Because the Splendour spends her winters in South America, most of her crew are Brazilian due to a law that requires the ship to be staffed with 80% Brazilian citizens. This definitely changes the overall atmosphere compared to other ships in the fleet that have a more varied crew. While the service was overall very good, the attitude of the Brazilians was more of “I’m here to do my job and get a paycheck” rather than “I’m happy to be here and I enjoy my job and my guests”. I don’t mean anything negative against the Brazilian culture and I have some very good friends that are Brazilian as well, but it must be mentioned. Even one of the Brazilian Bartenders said he doesn’t like working on a ship that’s mostly staffed by his countrymen for the same reasons I mentioned. Our cabin attendant did the basics and any requests needed to be made multiple times, for instance, we did not have any tissues in our bathroom and it took several requests and 4 days to get a box of tissues. Getting him to keep us supplied with ice was another challenge. He also had a hard time comprehending the meaning of the “Do Not Disturb” sign. Several times, he would call us on the phone, thus disturbing our nap, to tell us our laundry was ready, C&A tried to deliver a cheese plate etc. and because our DND sign was out they would have to come back. Obviously if the DND sign is out, you shouldn’t be calling!

The staff at Guest Services was WONDERFUL and could not have been more helpful with any inquiry. Similarly, our dining room staff was also excellent. We had a 12 top, near the windows on Deck 4, traditional late seating. Mohammed from India, and Eder (not sure where he was from) made a great team and were a pleasure to see each evening. Our Head Waiter Andriy from Romania was also one of the best we’ve ever had.

The Cruise Director, Bill Bruckhorst was in a word… BORING! He should be working for HAL where there’s never anything happening after 9pm. He’s very lazy and does not like to run the usual game shows and other events so the ship lacked the usual nightly entertainment options. Even his cruise staff don’t like working with him because he does the bare minimum.

We did not attend any of the main production shows or the guest performances. I did hear the RCCL Singers during one of the Centrum ariel shows, and they seemed to be talented. The Centrum shows only lasted 15 mins, and the best one by far was the last one. If you want to see these performances and you don’t want to stand.. get there EARLY. Each time we found a decent spot near the railing on Deck 7 which turned out to be a perfect vantage point.

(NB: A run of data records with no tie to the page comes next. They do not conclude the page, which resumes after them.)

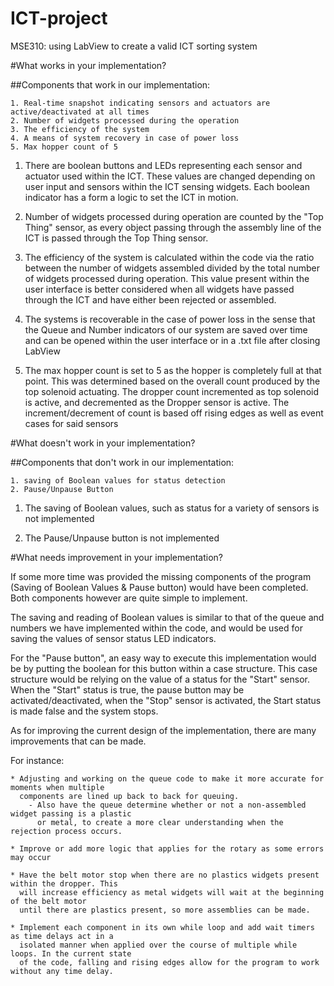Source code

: # ICT-project
MSE310: using LabView to create a valid ICT sorting system

#What works in your implementation?

##Components that work in our implementation:

	1. Real-time snapshot indicating sensors and actuators are active/deactivated at all times
	2. Number of widgets processed during the operation
	3. The efficiency of the system
	4. A means of system recovery in case of power loss
	5. Max hopper count of 5

1) There are boolean buttons and LEDs representing each sensor and actuator used within the ICT.
   These values are changed depending on user input and sensors within the ICT sensing
   widgets. Each boolean indicator has a form a logic to set the ICT in motion.

2) Number of widgets processed during operation are counted by the "Top Thing" sensor, as every 
   object passing through the assembly line of the ICT is passed through the Top Thing sensor.

3) The efficiency of the system is calculated within the code via the ratio between the number of
   widgets assembled divided by the total number of widgets processed during operation. This value
   present within the user interface is better considered when all widgets have passed through the 
   ICT and have either been rejected or assembled.

4) The systems is recoverable in the case of power loss in the sense that the Queue and Number
   indicators of our system are saved over time and can be opened within the user interface
   or in a .txt file after closing LabView

5) The max hopper count is set to 5 as the hopper is completely full at that point. This was 
   determined based on the overall count produced by the top solenoid actuating. The dropper count
   incremented as top solenoid is active, and decremented as the Dropper sensor is active. 
   The increment/decrement of count is based off rising edges as well as event cases for said sensors

#What doesn't work in your implementation?

##Components that don't work in our implementation:

	1. saving of Boolean values for status detection
	2. Pause/Unpause Button

1) The saving of Boolean values, such as status for a variety of sensors is not implemented

2) The Pause/Unpause button is not implemented

#What needs improvement in your implementation?

If some more time was provided the missing components of the program (Saving of Boolean Values & Pause button)
would have been completed. Both components however are quite simple to implement. 

The saving and reading of Boolean values is similar to that of the queue and numbers we have implemented 
within the code, and would be used for saving the values of sensor status LED indicators. 

For the "Pause button", an easy way to execute this implementation would be by putting the boolean for this 
button within a case structure. This case structure would be relying on the value of a status for the "Start" 
sensor. When the "Start" status is true, the pause button may be activated/deactivated, when the "Stop" sensor
is activated, the Start status is made false and the system stops.

As for improving the current design of the implementation, there are many improvements that can be made.

For instance:

	* Adjusting and working on the queue code to make it more accurate for moments when multiple 
	  components are lined up back to back for queuing.
		- Also have the queue determine whether or not a non-assembled widget passing is a plastic
		  or metal, to create a more clear understanding when the rejection process occurs.

	* Improve or add more logic that applies for the rotary as some errors may occur

	* Have the belt motor stop when there are no plastics widgets present within the dropper. This 
	  will increase efficiency as metal widgets will wait at the beginning of the belt motor
	  until there are plastics present, so more assemblies can be made.

	* Implement each component in its own while loop and add wait timers as time delays act in a
	  isolated manner when applied over the course of multiple while loops. In the current state
	  of the code, falling and rising edges allow for the program to work without any time delay.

This was the first cruise where we’ve eaten in the MDR since the new menus were introduced and the food was vastly improved. We dined 5 nights in the MDR, opting for Chops and Chef’s Table on the 2 remaining nights. The food in the MDR was delicious every night and the new menu items were a nice change. The quality has also improved and the portion size was perfect. Within our group, I think we tried most, if not all of the items on the menu and nobody and any complains. Due to the shortage of snails, escargot was only offered on the formal nights even though it is still listed on the “Always Available” menu. Dinner in Chops was as good as it always is, and the service was fantastic. Chef’s Table was a bit of a disappointment and not an experience I would repeat on this ship. Unlike Chef’s Table on Oasis, Radiance, Rhapsody and a few other ships, where the Chef’s Table is in a private, secluded location, on Splendour it’s located in the MDR, but the walls do not extend to the ceiling. Combined with the fact that the walls are open to the MDR, it’s very noisy. During our 3 plus hour meal, we were “treated” the waiters singing during both first and second seatings. All of the noise from the MDR carries right into the Chef’s Table and it’s far from a relaxing meal, and it’s impossible to hold any conversations during dinner. It was so loud that both the Chef and the Sommelier had to walk around the table when explaining the menu items as it was impossible to hear them if they stood at the head of the table. Whoever designed this space should have their head examined. In spite of the noise, the food was excellent and the service was top notch but this is the first and last time I dine at a Chef’s Table that’s not completely walled off and private.

The Windjammer offered up the usual fare for breakfast, including a made to order egg station. Lunch brought varied choices, all of which were very good, hot and fresh. There was a nice selection of European cold cuts, cheeses, olives, etc. out each day and they always had some sort of whole, steamed fish available. One thing to note, they did not have any of the flavored waters available that you’ll find on the other ships. Free drinks were strictly “Old School” water, iced tea and lemonade and of course coffee and hot tea.

Park Café was a great place to grab a quick bite for breakfast, lunch or a midday snack as was the Boardwalk Dog House. Food at both venues was always fresh and tasty.

Now on to the ports… On this cruise, our ports were Split, Kusadasi, Mykonos and Argostoli with 2 sea days. The weather forecast this week was not too promising with calls for 60-80% chance of rain showers and cooler temps. We lucked out and had sunny skies and temps in the upper 70’s to low 80’s.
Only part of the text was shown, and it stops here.